### Work instructions
Word for word, reproduce every record in the listing below.

### Provided data
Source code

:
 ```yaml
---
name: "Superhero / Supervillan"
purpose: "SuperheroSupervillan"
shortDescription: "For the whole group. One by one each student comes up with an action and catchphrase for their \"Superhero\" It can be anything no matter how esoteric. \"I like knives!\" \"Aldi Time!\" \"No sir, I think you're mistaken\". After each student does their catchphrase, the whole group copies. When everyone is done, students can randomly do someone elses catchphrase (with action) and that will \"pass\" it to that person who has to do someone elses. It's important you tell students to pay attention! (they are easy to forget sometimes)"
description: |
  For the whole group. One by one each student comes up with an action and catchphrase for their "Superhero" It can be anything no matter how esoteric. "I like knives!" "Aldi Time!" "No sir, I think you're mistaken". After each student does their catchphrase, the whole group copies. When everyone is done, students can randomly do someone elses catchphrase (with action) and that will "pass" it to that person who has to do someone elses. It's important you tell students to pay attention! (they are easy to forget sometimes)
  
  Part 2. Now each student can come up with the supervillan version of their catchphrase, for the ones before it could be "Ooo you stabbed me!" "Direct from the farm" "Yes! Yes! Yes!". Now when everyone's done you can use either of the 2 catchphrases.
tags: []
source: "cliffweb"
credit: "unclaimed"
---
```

### Answer section
Source code

:
 ```yaml
---
name: "Superhero / Supervillan"
purpose: "SuperheroSupervillan"
shortDescription: "For the whole group. One by one each student comes up with an action and catchphrase for their \"Superhero\" It can be anything no matter how esoteric. \"I like knives!\" \"Aldi Time!\" \"No sir, I think you're mistaken\". After each student does their catchphrase, the whole group copies. When everyone is done, students can randomly do someone elses catchphrase (with action) and that will \"pass\" it to that person who has to do someone elses. It's important you tell students to pay attention! (they are easy to forget sometimes)"
description: |
  For the whole group. One by one each student comes up with an action and catchphrase for their "Superhero" It can be anything no matter how esoteric. "I like knives!" "Aldi Time!" "No sir, I think you're mistaken". After each student does their catchphrase, the whole group copies. When everyone is done, students can randomly do someone elses catchphrase (with action) and that will "pass" it to that person who has to do someone elses. It's important you tell students to pay attention! (they are easy to forget sometimes)
  
  Part 2. Now each student can come up with the supervillan version of their catchphrase, for the ones before it could be "Ooo you stabbed me!" "Direct from the farm" "Yes! Yes! Yes!". Now when everyone's done you can use either of the 2 catchphrases.
tags: []
source: "cliffweb"
credit: "unclaimed"
---
```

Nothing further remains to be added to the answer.